Top of Data excerpts

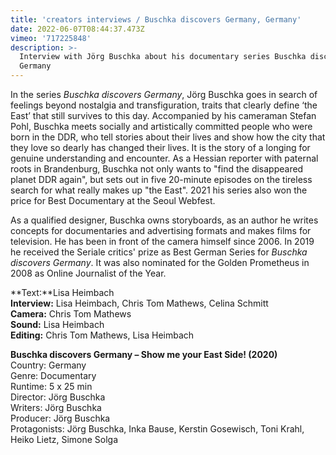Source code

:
 ```yaml
---
title: 'creators interviews / Buschka discovers Germany, Germany'
date: 2022-06-07T08:44:37.473Z
vimeo: '717225848'
description: >-
  Interview with Jörg Buschka about his documentary series Buschka discovers
  Germany
---
```

In the series _Buschka discovers Germany_, Jörg Buschka goes in search of feelings beyond nostalgia and transfiguration, traits that clearly define ‘the East’ that still survives to this day. Accompanied by his cameraman Stefan Pohl, Buschka meets socially and artistically committed people who were born in the DDR, who tell stories about their lives and show how the city that they love so dearly has changed their lives.
It is the story of a longing for genuine understanding and encounter. As a Hessian reporter with paternal roots in Brandenburg, Buschka not only wants to "find the disappeared planet DDR again", but sets out in five 20-minute episodes on the tireless search for what really makes up "the East". 2021 his series also won the price for Best Documentary at the Seoul Webfest.


As a qualified designer, Buschka owns storyboards, as an author he writes concepts for documentaries and advertising formats and makes films for television. He has been in front of the camera himself since 2006. In 2019 he received the Seriale critics' prize as Best German Series for _Buschka discovers Germany_. It was also nominated for the Golden Prometheus in 2008 as Online Journalist of the Year.

**Text:**Lisa Heimbach\
**Interview:** Lisa Heimbach, Chris Tom Mathews, Celina Schmitt\
**Camera:** Chris Tom Mathews\
**Sound:** Lisa Heimbach \
**Editing:** Chris Tom Mathews, Lisa Heimbach

**Buschka discovers Germany – Show me your East Side! (2020)**\
Country: Germany\
Genre: Documentary\
Runtime: 5 x 25 min\
Director: Jörg Buschka\
Writers: Jörg Buschka\
Producer: Jörg Buschka\
Protagonists: Jörg Buschka, Inka Bause, Kerstin Gosewisch, Toni Krahl, Heiko Lietz, Simone Solga
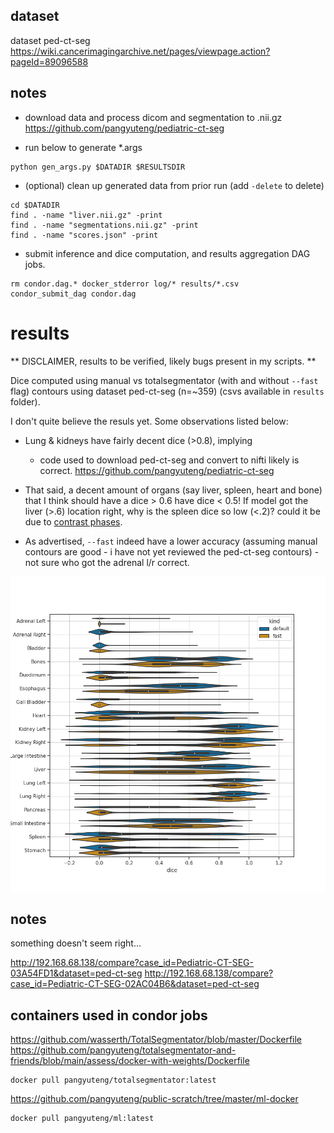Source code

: 

## dataset

dataset ped-ct-seg
https://wiki.cancerimagingarchive.net/pages/viewpage.action?pageId=89096588

## notes

+ download data and process dicom and segmentation to .nii.gz
https://github.com/pangyuteng/pediatric-ct-seg

+ run below to generate *.args
```
python gen_args.py $DATADIR $RESULTSDIR
```

+ (optional) clean up generated data from prior run (add `-delete` to delete)
```
cd $DATADIR
find . -name "liver.nii.gz" -print
find . -name "segmentations.nii.gz" -print
find . -name "scores.json" -print
```

+ submit inference and dice computation, and results aggregation DAG jobs.
```
rm condor.dag.* docker_stderror log/* results/*.csv
condor_submit_dag condor.dag
```

# results 

** DISCLAIMER, results to be verified, likely bugs present in my scripts. **

Dice computed using manual vs totalsegmentator (with and without `--fast` flag) contours using dataset ped-ct-seg (n=~359) (csvs available in `results` folder).

I don't quite believe the resuls yet. Some observations listed below:

+ Lung & kidneys have fairly decent dice (>0.8), implying
    + code used to download ped-ct-seg and convert to nifti likely is correct.
        https://github.com/pangyuteng/pediatric-ct-seg

+ That said, a decent amount of organs (say liver, spleen, heart and bone) that I think should have a dice > 0.6 have dice < 0.5! If model got the liver (>.6) location right, why is the spleen dice so low (<.2)? could it be due to [contrast phases](https://en.wikipedia.org/wiki/Contrast_CT).

+ As advertised, `--fast` indeed have a lower accuracy (assuming manual contours are good - i have not yet reviewed the ped-ct-seg contours) - not sure who got the adrenal l/r correct.

![png](results/compare.png "png")

## notes

something doesn't seem right...

http://192.168.68.138/compare?case_id=Pediatric-CT-SEG-03A54FD1&dataset=ped-ct-seg
http://192.168.68.138/compare?case_id=Pediatric-CT-SEG-02AC04B6&dataset=ped-ct-seg

## containers used in condor jobs

https://github.com/wasserth/TotalSegmentator/blob/master/Dockerfile
https://github.com/pangyuteng/totalsegmentator-and-friends/blob/main/assess/docker-with-weights/Dockerfile
``` # contains model weights as one layer
docker pull pangyuteng/totalsegmentator:latest
```

https://github.com/pangyuteng/public-scratch/tree/master/ml-docker
```
docker pull pangyuteng/ml:latest
```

Bottom of Data excerpts

Repeat the data above exactly, but not the pictures.

Source code

:
 ```yaml
---
title: 'creators interviews / Buschka discovers Germany, Germany'
date: 2022-06-07T08:44:37.473Z
vimeo: '717225848'
description: >-
  Interview with Jörg Buschka about his documentary series Buschka discovers
  Germany
---
```

In the series _Buschka discovers Germany_, Jörg Buschka goes in search of feelings beyond nostalgia and transfiguration, traits that clearly define ‘the East’ that still survives to this day. Accompanied by his cameraman Stefan Pohl, Buschka meets socially and artistically committed people who were born in the DDR, who tell stories about their lives and show how the city that they love so dearly has changed their lives.
It is the story of a longing for genuine understanding and encounter. As a Hessian reporter with paternal roots in Brandenburg, Buschka not only wants to "find the disappeared planet DDR again", but sets out in five 20-minute episodes on the tireless search for what really makes up "the East". 2021 his series also won the price for Best Documentary at the Seoul Webfest.


As a qualified designer, Buschka owns storyboards, as an author he writes concepts for documentaries and advertising formats and makes films for television. He has been in front of the camera himself since 2006. In 2019 he received the Seriale critics' prize as Best German Series for _Buschka discovers Germany_. It was also nominated for the Golden Prometheus in 2008 as Online Journalist of the Year.

**Text:**Lisa Heimbach\
**Interview:** Lisa Heimbach, Chris Tom Mathews, Celina Schmitt\
**Camera:** Chris Tom Mathews\
**Sound:** Lisa Heimbach \
**Editing:** Chris Tom Mathews, Lisa Heimbach

**Buschka discovers Germany – Show me your East Side! (2020)**\
Country: Germany\
Genre: Documentary\
Runtime: 5 x 25 min\
Director: Jörg Buschka\
Writers: Jörg Buschka\
Producer: Jörg Buschka\
Protagonists: Jörg Buschka, Inka Bause, Kerstin Gosewisch, Toni Krahl, Heiko Lietz, Simone Solga
Source code

: 

## dataset

dataset ped-ct-seg
https://wiki.cancerimagingarchive.net/pages/viewpage.action?pageId=89096588

## notes

+ download data and process dicom and segmentation to .nii.gz
https://github.com/pangyuteng/pediatric-ct-seg

+ run below to generate *.args
```
python gen_args.py $DATADIR $RESULTSDIR
```

+ (optional) clean up generated data from prior run (add `-delete` to delete)
```
cd $DATADIR
find . -name "liver.nii.gz" -print
find . -name "segmentations.nii.gz" -print
find . -name "scores.json" -print
```

+ submit inference and dice computation, and results aggregation DAG jobs.
```
rm condor.dag.* docker_stderror log/* results/*.csv
condor_submit_dag condor.dag
```

# results 

** DISCLAIMER, results to be verified, likely bugs present in my scripts. **

Dice computed using manual vs totalsegmentator (with and without `--fast` flag) contours using dataset ped-ct-seg (n=~359) (csvs available in `results` folder).

I don't quite believe the resuls yet. Some observations listed below:

+ Lung & kidneys have fairly decent dice (>0.8), implying
    + code used to download ped-ct-seg and convert to nifti likely is correct.
        https://github.com/pangyuteng/pediatric-ct-seg

+ That said, a decent amount of organs (say liver, spleen, heart and bone) that I think should have a dice > 0.6 have dice < 0.5! If model got the liver (>.6) location right, why is the spleen dice so low (<.2)? could it be due to [contrast phases](https://en.wikipedia.org/wiki/Contrast_CT).

+ As advertised, `--fast` indeed have a lower accuracy (assuming manual contours are good - i have not yet reviewed the ped-ct-seg contours) - not sure who got the adrenal l/r correct.

![png](results/compare.png "png")

## notes

something doesn't seem right...

http://192.168.68.138/compare?case_id=Pediatric-CT-SEG-03A54FD1&dataset=ped-ct-seg
http://192.168.68.138/compare?case_id=Pediatric-CT-SEG-02AC04B6&dataset=ped-ct-seg

## containers used in condor jobs

https://github.com/wasserth/TotalSegmentator/blob/master/Dockerfile
https://github.com/pangyuteng/totalsegmentator-and-friends/blob/main/assess/docker-with-weights/Dockerfile
``` # contains model weights as one layer
docker pull pangyuteng/totalsegmentator:latest
```

https://github.com/pangyuteng/public-scratch/tree/master/ml-docker
```
docker pull pangyuteng/ml:latest
```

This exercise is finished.